Now we've got three simplified equations. Notice how each one still has the same structure, which is key for the next step. Simplifying might seem like extra work, but it makes the next steps much easier, like organizing your tools before starting a project!

Step 3: Solve the System of Equations

Now we have a system of three equations with three unknowns (h, k, and r). We can use substitution or elimination to solve this system. Let's use elimination.

First, we will eliminate r² by setting Equations 1 and 2 equal to each other, and then Equations 1 and 3 equal to each other:

• Equate Equation 1 and Equation 2:

  h² + k² + 4h - 2k + 5 = h² + k² - 4h - 10k + 29

  Simplify: 8h + 8k = 24

  Divide by 8: h + k = 3 (Equation 4)

• Equate Equation 1 and Equation 3:

  h² + k² + 4h - 2k + 5 = h² + k² + 20h - 34k + 389

  Simplify: -16h + 32k = 384

  Divide by -16: h - 2k = -24 (Equation 5)

Now we have two simpler equations (Equations 4 and 5) with two unknowns (h and k). Let's solve this system:

Subtract Equation 5 from Equation 4:

(h + k) - (h - 2k) = 3 - (-24)

3k = 27

k = 9

Substitute k = 9 into Equation 4:

h + 9 = 3

h = -6

Now that we have h and k, we can find r. Substitute h = -6 and k = 9 into Equation 1 Simplified:

(-6)² + (9)² + 4(-6) - 2(9) + 5 = r²

36 + 81 - 24 - 18 + 5 = r²

r² = 80

r = √80 = 4√5

Whoa, that was a lot of algebra! But look at what we've accomplished: we've found the center of the circle (h and k) and its radius (r). This is the heart of the problem, and now we're in the home stretch.

Step 4: Write the Equation of the Circle

Now that we have h = -6, k = 9, and r = 4√5, we can write the equation of the circle:

(x - (-6))² + (y - 9)² = (4√5)²

Simplify:

(x + 6)² + (y - 9)² = 80

Final Answer

The equation of the circle that passes through the points (-2, 1), (2, 5), and (-10, 17) is:

(x + 6)² + (y - 9)² = 80

And there you have it! We've successfully found the equation of the circle. It might have seemed daunting at first, but by breaking it down into manageable steps, we were able to solve it. Awesome, right?

Key Takeaways

• The standard equation of a circle is (x - h)² + (y - k)² = r², where (h, k) is the center and r is the radius.
• To find the equation of a circle passing through three points, substitute the points into the standard equation to create a system of equations.
• Solve the system of equations using methods like substitution or elimination to find the center (h, k) and radius (r).

Tips and Tricks

• Double-check your work: Algebraic errors can easily creep in, so always double-check each step.
• Stay organized: Keep your equations and calculations organized to avoid confusion.
• Visualize the problem: If possible, sketch the points and imagine the circle. This can help you catch errors and understand the solution better.
• Practice makes perfect: The more you practice these types of problems, the easier they will become.

Practice Problems

Want to test your understanding? Try these practice problems:

1. Find the equation of the circle passing through the points (1, 0), (0, 1), and (2, 1).
2. Determine the equation of the circle that passes through the points (-1, -1), (6, 6), and (5, -7).
3. Calculate the equation of a circle given the points (0,0), (2,3), and (6,0).

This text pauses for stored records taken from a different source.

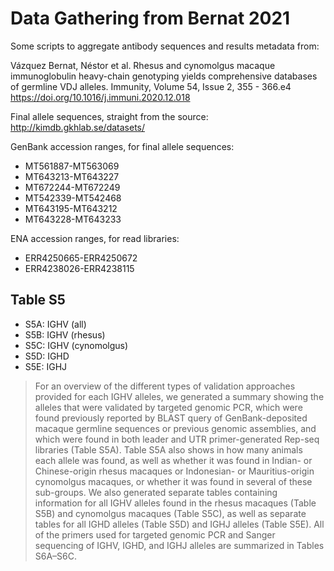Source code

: # Data Gathering from Bernat 2021

Some scripts to aggregate antibody sequences and results metadata from:

Vázquez Bernat, Néstor et al.  Rhesus and cynomolgus macaque immunoglobulin heavy-chain genotyping yields comprehensive databases of germline VDJ alleles.  Immunity, Volume 54, Issue 2, 355 - 366.e4 <https://doi.org/10.1016/j.immuni.2020.12.018>

Final allele sequences, straight from the source: <http://kimdb.gkhlab.se/datasets/>

GenBank accession ranges, for final allele sequences:

 * MT561887-MT563069
 * MT643213-MT643227
 * MT672244-MT672249
 * MT542339-MT542468
 * MT643195-MT643212
 * MT643228-MT643233

ENA accession ranges, for read libraries:

 * ERR4250665-ERR4250672
 * ERR4238026-ERR4238115

## Table S5

 * S5A: IGHV (all)
 * S5B: IGHV (rhesus)
 * S5C: IGHV (cynomolgus)
 * S5D: IGHD
 * S5E: IGHJ

> For an overview of the different types of validation approaches provided for
> each IGHV alleles, we generated a summary showing the alleles that were
> validated by targeted genomic PCR, which were found previously reported by
> BLAST query of GenBank-deposited macaque germline sequences or previous genomic
> assemblies, and which were found in both leader and UTR primer-generated
> Rep-seq libraries (Table S5A). Table S5A also shows in how many animals each
> allele was found, as well as whether it was found in Indian- or Chinese-origin
> rhesus macaques or Indonesian- or Mauritius-origin cynomolgus macaques, or
> whether it was found in several of these sub-groups. We also generated separate
> tables containing information for all IGHV alleles found in the rhesus macaques
> (Table S5B) and cynomolgus macaques (Table S5C), as well as separate tables for
> all IGHD alleles (Table S5D) and IGHJ alleles (Table S5E). All of the primers
> used for targeted genomic PCR and Sanger sequencing of IGHV, IGHD, and IGHJ
> alleles are summarized in Tables S6A–S6C.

Work through these, and you'll become a pro at finding circle equations in no time! Remember, math is like building with LEGOs—each piece fits together to create something amazing.

Conclusion

Finding the equation of a circle passing through three points might seem like a complex problem, but with a systematic approach and a solid understanding of the underlying concepts, it becomes quite manageable. We've walked through each step, from substituting the points into the standard equation to solving the system of equations and arriving at the final answer.

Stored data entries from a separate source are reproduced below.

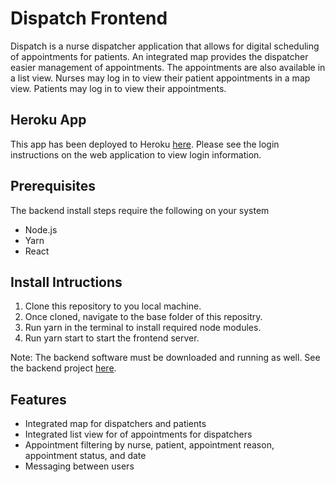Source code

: # Dispatch Frontend
Dispatch is a nurse dispatcher application that allows for digital scheduling of appointments for patients. An integrated map provides the dispatcher easier management of appointments. The appointments are also available in a list view. Nurses may log in to view their patient appointments in a map view. Patients may log in to view their appointments.


## Heroku App
This app has been deployed to Heroku [here](https://dispatch-app-front.herokuapp.com/). Please see the login instructions on the web application to view login information.


## Prerequisites
The backend install steps require the following on your system
* Node.js
* Yarn
* React


## Install Intructions
1. Clone this repository to you local machine.
2. Once cloned, navigate to the base folder of this repositry.
3. Run yarn in the terminal to install required node modules.
4. Run yarn start to start the frontend server.

Note: The backend software must be downloaded and running as well. See the backend project [here](https://github.com/hoobie4792/dispatch-backend).


## Features
* Integrated map for dispatchers and patients
* Integrated list view for of appointments for dispatchers
* Appointment filtering by nurse, patient, appointment reason, appointment status, and date
* Messaging between users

So, the next time you encounter a problem like this, remember the steps we've discussed, stay organized, and don't be afraid to tackle it head-on. You got this! And hey, if you ever get stuck, just revisit this guide, and we'll help you get back on track. Keep exploring the fascinating world of mathematics, Plastik Magazine readers – there's always something new to discover!